/---

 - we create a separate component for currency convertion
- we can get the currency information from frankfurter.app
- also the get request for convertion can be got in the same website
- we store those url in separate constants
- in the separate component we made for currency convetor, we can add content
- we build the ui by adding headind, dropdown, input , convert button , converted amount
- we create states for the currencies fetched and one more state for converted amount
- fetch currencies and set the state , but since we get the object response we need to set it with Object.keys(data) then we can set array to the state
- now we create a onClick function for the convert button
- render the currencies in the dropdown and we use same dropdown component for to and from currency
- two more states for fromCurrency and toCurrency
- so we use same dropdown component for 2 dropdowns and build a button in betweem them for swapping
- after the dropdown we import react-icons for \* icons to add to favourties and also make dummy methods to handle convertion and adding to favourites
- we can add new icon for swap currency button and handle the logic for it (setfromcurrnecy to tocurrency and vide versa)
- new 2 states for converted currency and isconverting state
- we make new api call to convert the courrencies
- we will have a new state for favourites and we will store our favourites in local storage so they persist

\---
/---

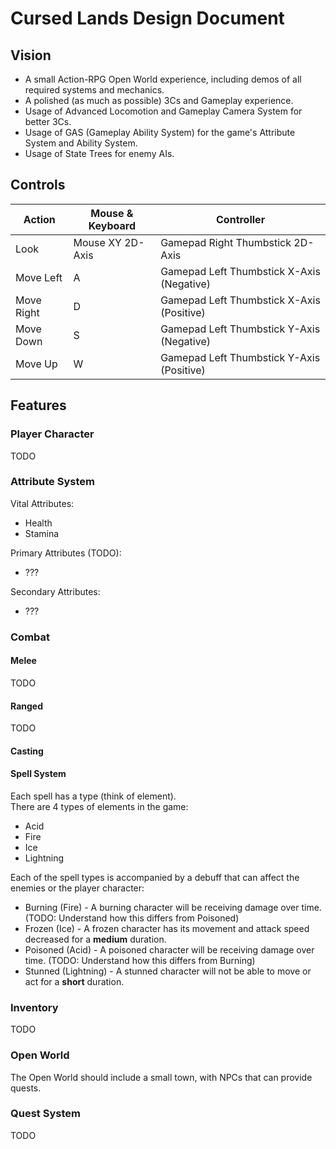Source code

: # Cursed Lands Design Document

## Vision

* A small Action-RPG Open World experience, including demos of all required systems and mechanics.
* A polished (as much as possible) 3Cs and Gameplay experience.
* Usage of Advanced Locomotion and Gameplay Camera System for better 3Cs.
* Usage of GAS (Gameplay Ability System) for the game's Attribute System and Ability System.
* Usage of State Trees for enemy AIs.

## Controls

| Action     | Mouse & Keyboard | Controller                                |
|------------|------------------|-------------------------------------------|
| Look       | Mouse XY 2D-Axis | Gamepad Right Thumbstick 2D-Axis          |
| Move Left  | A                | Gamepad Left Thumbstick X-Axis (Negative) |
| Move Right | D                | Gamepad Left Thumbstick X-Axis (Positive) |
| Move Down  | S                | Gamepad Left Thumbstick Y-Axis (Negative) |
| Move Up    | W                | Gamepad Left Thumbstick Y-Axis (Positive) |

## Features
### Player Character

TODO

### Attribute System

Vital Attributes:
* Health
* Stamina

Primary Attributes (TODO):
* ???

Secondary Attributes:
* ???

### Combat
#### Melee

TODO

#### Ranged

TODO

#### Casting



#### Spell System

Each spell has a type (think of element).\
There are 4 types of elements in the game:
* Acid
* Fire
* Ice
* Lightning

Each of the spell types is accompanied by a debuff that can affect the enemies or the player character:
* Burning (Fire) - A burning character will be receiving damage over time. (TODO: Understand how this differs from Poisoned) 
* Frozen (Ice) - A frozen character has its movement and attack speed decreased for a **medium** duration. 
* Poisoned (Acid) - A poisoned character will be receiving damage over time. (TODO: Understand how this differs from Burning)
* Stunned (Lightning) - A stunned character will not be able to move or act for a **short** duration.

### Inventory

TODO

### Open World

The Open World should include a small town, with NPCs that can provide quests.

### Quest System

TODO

\---
/---

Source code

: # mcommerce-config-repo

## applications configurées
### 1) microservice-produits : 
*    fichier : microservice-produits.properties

\---

### [What you need to do]
Search the data for the string "Negative". List each line that has it.

### [Solution for this exercise]
| Move Left  | A                | Gamepad Left Thumbstick X-Axis (Negative) |
| Move Down  | S                | Gamepad Left Thumbstick Y-Axis (Negative) |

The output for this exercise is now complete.